## [REQUIRED WORK]
Lines with "Complete" in them are to be located in the listing below and copied.

## [DATA SHOWN]
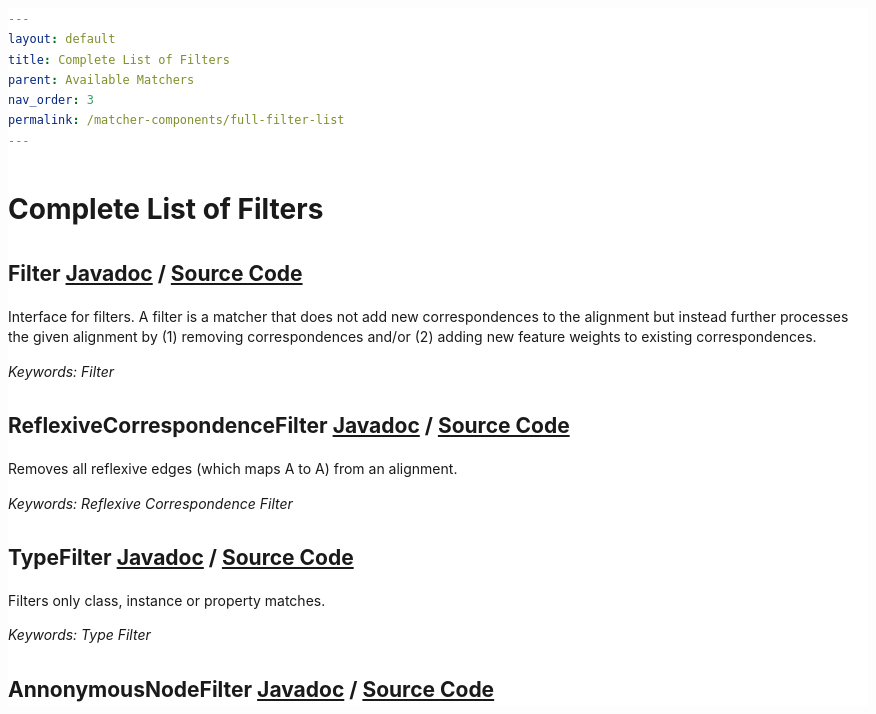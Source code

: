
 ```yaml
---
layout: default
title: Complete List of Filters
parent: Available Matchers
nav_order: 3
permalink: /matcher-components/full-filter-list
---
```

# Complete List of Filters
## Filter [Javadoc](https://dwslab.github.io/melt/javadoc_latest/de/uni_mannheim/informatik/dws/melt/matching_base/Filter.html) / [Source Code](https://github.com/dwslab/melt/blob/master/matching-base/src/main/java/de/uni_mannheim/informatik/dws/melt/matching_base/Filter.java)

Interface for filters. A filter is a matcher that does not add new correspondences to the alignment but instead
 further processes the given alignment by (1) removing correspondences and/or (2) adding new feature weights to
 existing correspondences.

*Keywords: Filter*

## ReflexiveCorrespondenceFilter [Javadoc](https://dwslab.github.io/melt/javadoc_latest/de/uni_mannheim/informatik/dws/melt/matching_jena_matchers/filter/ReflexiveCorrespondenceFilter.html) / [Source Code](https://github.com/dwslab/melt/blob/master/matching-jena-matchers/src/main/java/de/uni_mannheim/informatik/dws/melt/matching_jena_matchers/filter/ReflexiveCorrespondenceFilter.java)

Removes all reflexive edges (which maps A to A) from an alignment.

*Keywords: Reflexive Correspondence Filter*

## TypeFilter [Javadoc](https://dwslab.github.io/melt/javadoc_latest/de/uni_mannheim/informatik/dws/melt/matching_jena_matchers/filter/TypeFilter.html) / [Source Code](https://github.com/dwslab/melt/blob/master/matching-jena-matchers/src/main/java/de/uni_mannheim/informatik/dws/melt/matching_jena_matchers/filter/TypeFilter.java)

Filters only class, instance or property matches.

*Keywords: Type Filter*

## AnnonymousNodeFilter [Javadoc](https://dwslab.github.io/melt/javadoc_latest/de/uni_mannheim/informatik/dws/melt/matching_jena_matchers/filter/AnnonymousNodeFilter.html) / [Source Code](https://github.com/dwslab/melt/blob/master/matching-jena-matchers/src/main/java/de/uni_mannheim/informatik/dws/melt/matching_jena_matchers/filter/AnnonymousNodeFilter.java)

## [SOLUTION]
title: Complete List of Filters
# Complete List of Filters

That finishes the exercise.